Each line of the records that holds "sandbox" should be shown in full.

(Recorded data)
━━━━━━━━━━━━━━━━
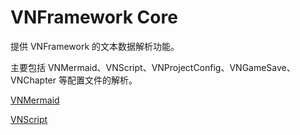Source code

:# VNFramework Core

提供 VNFramework 的文本数据解析功能。

主要包括 VNMermaid、VNScript、VNProjectConfig、VNGameSave、VNChapter 等配置文件的解析。


[VNMermaid](./docs/VNMermaid.md)

[VNScript](./docs/VNScript.md)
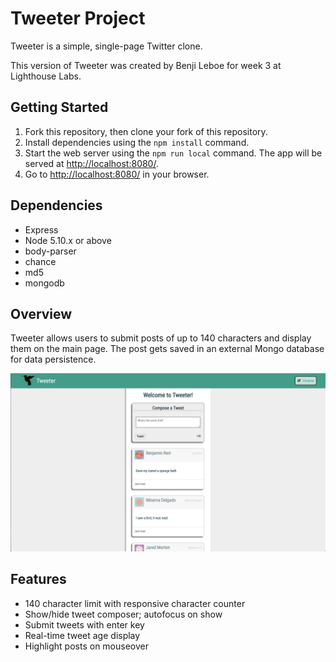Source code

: # Tweeter Project

Tweeter is a simple, single-page Twitter clone.

This version of Tweeter was created by Benji Leboe for week 3 at Lighthouse Labs. 

## Getting Started

1. Fork this repository, then clone your fork of this repository.
2. Install dependencies using the `npm install` command.
3. Start the web server using the `npm run local` command. The app will be served at <http://localhost:8080/>.
4. Go to <http://localhost:8080/> in your browser.

## Dependencies

- Express
- Node 5.10.x or above
- body-parser
- chance
- md5
- mongodb

## Overview

Tweeter allows users to submit posts of up to 140 characters and display them on the main page. The post gets saved in an external Mongo database for data persistence.

![tweeter-main](./public/images/tweeter-main.png)

## Features

- 140 character limit with responsive character counter
- Show/hide tweet composer; autofocus on show
- Submit tweets with enter key
- Real-time tweet age display
- Highlight posts on mouseover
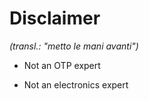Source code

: # Disclaimer
_(transl.: "metto le mani avanti")_ <!-- .element: class="text-xl" -->

* Not an OTP expert

* Not an electronics expert

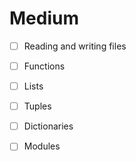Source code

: # Medium

- [ ] Reading and writing files
- [ ] Functions
- [ ] Lists
- [ ] Tuples
- [ ] Dictionaries
- [ ] Modules

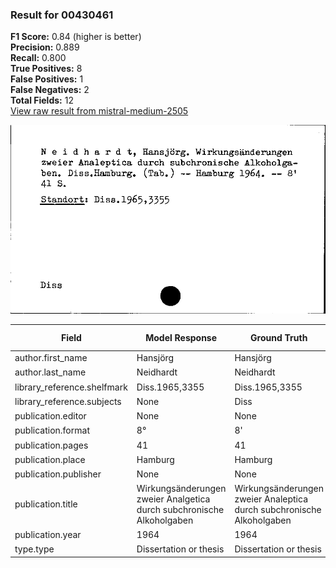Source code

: ### Result for 00430461
**F1 Score:** 0.84 (higher is better)<br>**Precision:** 0.889<br>**Recall:** 0.800<br>**True Positives:** 8<br>**False Positives:** 1<br>**False Negatives:** 2<br>**Total Fields:** 12<br>[View raw result from mistral-medium-2505](https://github.com/RISE-UNIBAS/humanities_data_benchmark/blob/main/results/2025-10-01/T0180/request_T0180_00430461.json)

<img src="https://github.com/RISE-UNIBAS/humanities_data_benchmark/blob/main/benchmarks/zettelkatalog/images/00430461.jpg?raw=true" alt="00430461" width="600px">

| Field | Model Response | Ground Truth | Fuzzy Score | Match |
|-------|----------------|--------------|-------------|-------|
| author.first_name | Hansjörg | Hansjörg | 1.000 | ✅ |
| author.last_name | Neidhardt | Neidhardt | 1.000 | ✅ |
| library_reference.shelfmark | Diss.1965,3355 | Diss.1965,3355 | 1.000 | ✅ |
| library_reference.subjects | None | Diss | 0.000 | ❌ |
| publication.editor | None | None | 1.000 | ✅ |
| publication.format | 8° | 8' | 0.500 | ❌ |
| publication.pages | 41 | 41 | 1.000 | ✅ |
| publication.place | Hamburg | Hamburg | 1.000 | ✅ |
| publication.publisher | None | None | 1.000 | ✅ |
| publication.title | Wirkungsänderungen zweier Analgetica durch subchronische Alkoholgaben | Wirkungsänderungen zweier Analeptica durch subchronische Alkoholgaben | 0.986 | ✅ |
| publication.year | 1964 | 1964 | 1.000 | ✅ |
| type.type | Dissertation or thesis | Dissertation or thesis | 1.000 | ✅ |
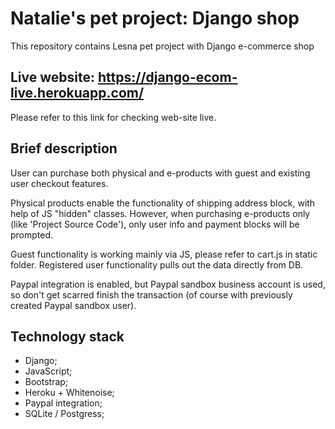 # Natalie's pet project: Django shop
This repository contains Lesna pet project with Django e-commerce shop

## Live website: https://django-ecom-live.herokuapp.com/
Please refer to this link for checking web-site live.

## Brief description
User can purchase both physical and e-products with guest and existing user 
checkout features. 

Physical products enable the functionality of shipping address block, with help of 
JS "hidden" classes. However, when purchasing e-products only (like 'Project Source Code'),
only user info and payment blocks will be prompted.

Guest functionality is working mainly via JS, please refer to cart.js in static folder.
Registered user functionality pulls out the data directly from DB.

Paypal integration is enabled, but Paypal sandbox business account is used, 
so don't get scarred finish the transaction (of course with previously created 
Paypal sandbox user).



## Technology stack 
- Django;
- JavaScript;
- Bootstrap;
- Heroku + Whitenoise;
- Paypal integration;
- SQLite / Postgress;
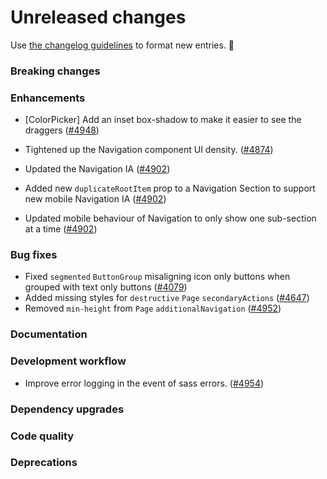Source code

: # Unreleased changes

Use [the changelog guidelines](/documentation/Versioning%20and%20changelog.md) to format new entries. 💜

### Breaking changes

### Enhancements

- [ColorPicker] Add an inset box-shadow to make it easier to see the draggers ([#4948](https://github.com/Shopify/polaris-react/pull/4948))

- Tightened up the Navigation component UI density. ([#4874](https://github.com/Shopify/polaris-react/pull/4874))
- Updated the Navigation IA ([#4902](https://github.com/Shopify/polaris-react/pull/4902))
- Added new `duplicateRootItem` prop to a Navigation Section to support new mobile Navigation IA ([#4902](https://github.com/Shopify/polaris-react/pull/4902))
- Updated mobile behaviour of Navigation to only show one sub-section at a time ([#4902](https://github.com/Shopify/polaris-react/pull/4902))

### Bug fixes

- Fixed `segmented` `ButtonGroup` misaligning icon only buttons when grouped with text only buttons ([#4079](https://github.com/Shopify/polaris-react/issues/4079))
- Added missing styles for `destructive` `Page` `secondaryActions` ([#4647](https://github.com/Shopify/polaris-react/pull/4647))
- Removed `min-height` from `Page` `additionalNavigation` ([#4952](https://github.com/Shopify/polaris-react/pull/4952))

### Documentation

### Development workflow

- Improve error logging in the event of sass errors. ([#4954](https://github.com/Shopify/polaris-react/pull/4954))

### Dependency upgrades

### Code quality

### Deprecations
━━━━━━━━━━━━━━━━
» **SOLUTION**
Paypal integration is enabled, but Paypal sandbox business account is used, 
Paypal sandbox user).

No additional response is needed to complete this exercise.